RECORDS FOR THE EXERCISE

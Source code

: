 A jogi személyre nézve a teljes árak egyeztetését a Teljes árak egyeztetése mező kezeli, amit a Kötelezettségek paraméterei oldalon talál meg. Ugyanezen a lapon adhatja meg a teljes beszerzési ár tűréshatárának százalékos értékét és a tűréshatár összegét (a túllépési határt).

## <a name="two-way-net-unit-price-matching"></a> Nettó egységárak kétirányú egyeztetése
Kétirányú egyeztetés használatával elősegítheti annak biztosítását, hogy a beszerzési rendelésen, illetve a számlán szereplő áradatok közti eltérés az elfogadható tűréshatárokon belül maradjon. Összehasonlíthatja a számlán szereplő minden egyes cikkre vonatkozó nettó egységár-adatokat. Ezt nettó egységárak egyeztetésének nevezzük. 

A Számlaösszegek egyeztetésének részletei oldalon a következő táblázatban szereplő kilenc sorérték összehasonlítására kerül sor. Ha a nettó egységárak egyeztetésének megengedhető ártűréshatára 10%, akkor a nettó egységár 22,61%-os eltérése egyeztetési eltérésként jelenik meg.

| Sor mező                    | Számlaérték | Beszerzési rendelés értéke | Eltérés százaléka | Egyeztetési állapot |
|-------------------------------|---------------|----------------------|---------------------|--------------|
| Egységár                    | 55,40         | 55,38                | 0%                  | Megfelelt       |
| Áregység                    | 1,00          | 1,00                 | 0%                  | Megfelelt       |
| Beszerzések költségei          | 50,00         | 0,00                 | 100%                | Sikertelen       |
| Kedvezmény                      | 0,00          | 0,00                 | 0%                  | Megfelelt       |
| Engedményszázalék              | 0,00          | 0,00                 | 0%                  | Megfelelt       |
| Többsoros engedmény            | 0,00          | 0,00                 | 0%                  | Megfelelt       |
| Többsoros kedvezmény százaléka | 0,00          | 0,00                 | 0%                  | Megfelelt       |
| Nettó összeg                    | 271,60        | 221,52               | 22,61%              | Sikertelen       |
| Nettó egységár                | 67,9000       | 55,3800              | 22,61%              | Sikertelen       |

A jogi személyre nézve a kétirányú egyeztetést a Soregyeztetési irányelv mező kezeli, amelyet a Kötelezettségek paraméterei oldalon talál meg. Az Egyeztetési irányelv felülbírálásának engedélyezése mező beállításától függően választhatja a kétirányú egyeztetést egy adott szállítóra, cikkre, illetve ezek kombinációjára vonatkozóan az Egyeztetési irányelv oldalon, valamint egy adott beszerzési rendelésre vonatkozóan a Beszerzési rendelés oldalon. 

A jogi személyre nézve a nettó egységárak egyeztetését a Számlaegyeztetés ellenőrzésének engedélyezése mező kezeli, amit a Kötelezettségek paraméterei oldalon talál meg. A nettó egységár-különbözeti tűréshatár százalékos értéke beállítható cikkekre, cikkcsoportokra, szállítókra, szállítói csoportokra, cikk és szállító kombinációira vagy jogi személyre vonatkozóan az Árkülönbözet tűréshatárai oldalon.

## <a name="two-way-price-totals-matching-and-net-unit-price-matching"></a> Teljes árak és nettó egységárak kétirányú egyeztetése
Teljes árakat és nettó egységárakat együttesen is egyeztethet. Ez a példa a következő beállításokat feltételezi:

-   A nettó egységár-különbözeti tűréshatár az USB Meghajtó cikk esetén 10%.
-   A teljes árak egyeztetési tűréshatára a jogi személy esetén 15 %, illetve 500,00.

WHAT IS BEING ASKED
All of the data needs to be reproduced exactly, with no line missing.

SOLUTION FOR THIS TASK
Source code

: A jogi személyre nézve a teljes árak egyeztetését a Teljes árak egyeztetése mező kezeli, amit a Kötelezettségek paraméterei oldalon talál meg. Ugyanezen a lapon adhatja meg a teljes beszerzési ár tűréshatárának százalékos értékét és a tűréshatár összegét (a túllépési határt).

## <a name="two-way-net-unit-price-matching"></a> Nettó egységárak kétirányú egyeztetése
Kétirányú egyeztetés használatával elősegítheti annak biztosítását, hogy a beszerzési rendelésen, illetve a számlán szereplő áradatok közti eltérés az elfogadható tűréshatárokon belül maradjon. Összehasonlíthatja a számlán szereplő minden egyes cikkre vonatkozó nettó egységár-adatokat. Ezt nettó egységárak egyeztetésének nevezzük. 

A Számlaösszegek egyeztetésének részletei oldalon a következő táblázatban szereplő kilenc sorérték összehasonlítására kerül sor. Ha a nettó egységárak egyeztetésének megengedhető ártűréshatára 10%, akkor a nettó egységár 22,61%-os eltérése egyeztetési eltérésként jelenik meg.

| Sor mező                    | Számlaérték | Beszerzési rendelés értéke | Eltérés százaléka | Egyeztetési állapot |
|-------------------------------|---------------|----------------------|---------------------|--------------|
| Egységár                    | 55,40         | 55,38                | 0%                  | Megfelelt       |
| Áregység                    | 1,00          | 1,00                 | 0%                  | Megfelelt       |
| Beszerzések költségei          | 50,00         | 0,00                 | 100%                | Sikertelen       |
| Kedvezmény                      | 0,00          | 0,00                 | 0%                  | Megfelelt       |
| Engedményszázalék              | 0,00          | 0,00                 | 0%                  | Megfelelt       |
| Többsoros engedmény            | 0,00          | 0,00                 | 0%                  | Megfelelt       |
| Többsoros kedvezmény százaléka | 0,00          | 0,00                 | 0%                  | Megfelelt       |
| Nettó összeg                    | 271,60        | 221,52               | 22,61%              | Sikertelen       |
| Nettó egységár                | 67,9000       | 55,3800              | 22,61%              | Sikertelen       |

A jogi személyre nézve a kétirányú egyeztetést a Soregyeztetési irányelv mező kezeli, amelyet a Kötelezettségek paraméterei oldalon talál meg. Az Egyeztetési irányelv felülbírálásának engedélyezése mező beállításától függően választhatja a kétirányú egyeztetést egy adott szállítóra, cikkre, illetve ezek kombinációjára vonatkozóan az Egyeztetési irányelv oldalon, valamint egy adott beszerzési rendelésre vonatkozóan a Beszerzési rendelés oldalon. 

A jogi személyre nézve a nettó egységárak egyeztetését a Számlaegyeztetés ellenőrzésének engedélyezése mező kezeli, amit a Kötelezettségek paraméterei oldalon talál meg. A nettó egységár-különbözeti tűréshatár százalékos értéke beállítható cikkekre, cikkcsoportokra, szállítókra, szállítói csoportokra, cikk és szállító kombinációira vagy jogi személyre vonatkozóan az Árkülönbözet tűréshatárai oldalon.

## <a name="two-way-price-totals-matching-and-net-unit-price-matching"></a> Teljes árak és nettó egységárak kétirányú egyeztetése
Teljes árakat és nettó egységárakat együttesen is egyeztethet. Ez a példa a következő beállításokat feltételezi:

-   A nettó egységár-különbözeti tűréshatár az USB Meghajtó cikk esetén 10%.
-   A teljes árak egyeztetési tűréshatára a jogi személy esetén 15 %, illetve 500,00.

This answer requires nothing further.